The code for the two line graphs specifically is below:

        var lineZoomGraph = dc.lineChart("#chart-line-zoom")
            .width(1100)
            .height(60)
            .margins({top: 0, right: 50, bottom: 20, left: 40})
            .dimension(dateDim)
            .group(tempGroup)
            .x(d3.time.scale().domain([minDate,maxDate]));

        var tempLineGraph = dc.lineChart("#chart-line-tempPer15Min")
            .width(1100).height(240)
            .dimension(dateDim)
            .group(tempGroup)
            .mouseZoomable(true)
            .rangeChart(lineZoomGraph)
            .brushOn(false)
            .x(d3.time.scale().domain([minDate,maxDate])); 

Separate but relevant question; how do I modify the y-axis on the line charts? By default they don't encompass the highest and lowest values found in the dataset, which seems odd.

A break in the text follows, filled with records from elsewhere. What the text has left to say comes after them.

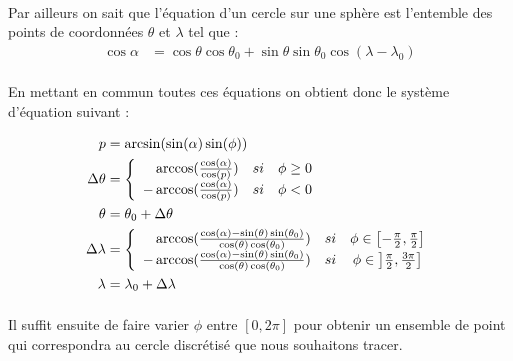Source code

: \documentclass[a4paper]{report}
\begin{document}
\paragraph{} Par ailleurs on sait que l'équation d'un cercle sur une sphère est l'entemble des points de coordonnées $\theta$ et $\lambda$ tel que \cite{ref_cercle_sphere}:
\begin{align}
	\cos\alpha &= \cos\theta\cos\theta_{0} + \sin\theta\sin\theta_{0}\cos(\lambda - \lambda_{0})
\end{align}

\paragraph{} En mettant en commun toutes ces équations on obtient donc le système d'équation suivant :

\begin{align} 
	p&=\arcsin(\sin(\alpha)\sin(\phi)) \\
	\Delta \theta &= 
	\left \{
	\begin{array}{r c l}
		\arccos(\frac{\cos(\alpha)}{\cos(p)}) \quad si& \phi \ge 0 \\
		-\arccos(\frac{\cos(\alpha)}{\cos(p)}) \quad si& \phi < 0\\
	\end{array}
	\right. \\
	\theta &= \theta_{0} + \Delta \theta \\
	\Delta \lambda &= 
	\left \{
	\begin{array}{r c l}
		\arccos(\frac{\cos(\alpha) - \sin(\theta)\sin(\theta_0)}{\cos(\theta)\cos(\theta_0)}) \quad si& \phi \in \left[ -\frac{\pi}{2},\frac{\pi}{2} \right]\\
		-\arccos(\frac{\cos(\alpha) - \sin(\theta)\sin(\theta_0)}{\cos(\theta)\cos(\theta_0)}) \quad si& \phi \in \left] \frac{\pi}{2},\frac{3\pi}{2} \right]\\
	\end{array}
	\right. \\
	\lambda &= \lambda_{0} + \Delta \lambda 
\end{align}

\paragraph{} Il suffit ensuite de faire varier $\phi$ entre $\left[ 0, 2\pi \right]$ pour obtenir un ensemble de point qui correspondra au cercle discrétisé que nous souhaitons tracer.
\end{document}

Edit: some code I wrote to try to solve the problem:

var graphWidth = 1100;
var dataPerPixel = data.length / graphWidth;

var tempGroup = dateDim.group().reduceSum(function(d) {
    if (d.pointNumber % Math.ceil(dataPerPixel) === 0) {
        return d.warmth;
    }
});

d.pointNumber is a unique point ID for each data point, cumulative from 0 to 22 thousand ish. Now however the line graph shows up blank. I checked the group's data using tempGroup.all() and now every 21st data point has a temperature value, but all the others have NaN. I haven't succeeded in reducing the group size at all; it's still at 22 thousand or so. I wonder if this is the right approach...

Edit 2: found a different approach. I create the tempGroup normally but then create another group which filters the existing tempGroup even more.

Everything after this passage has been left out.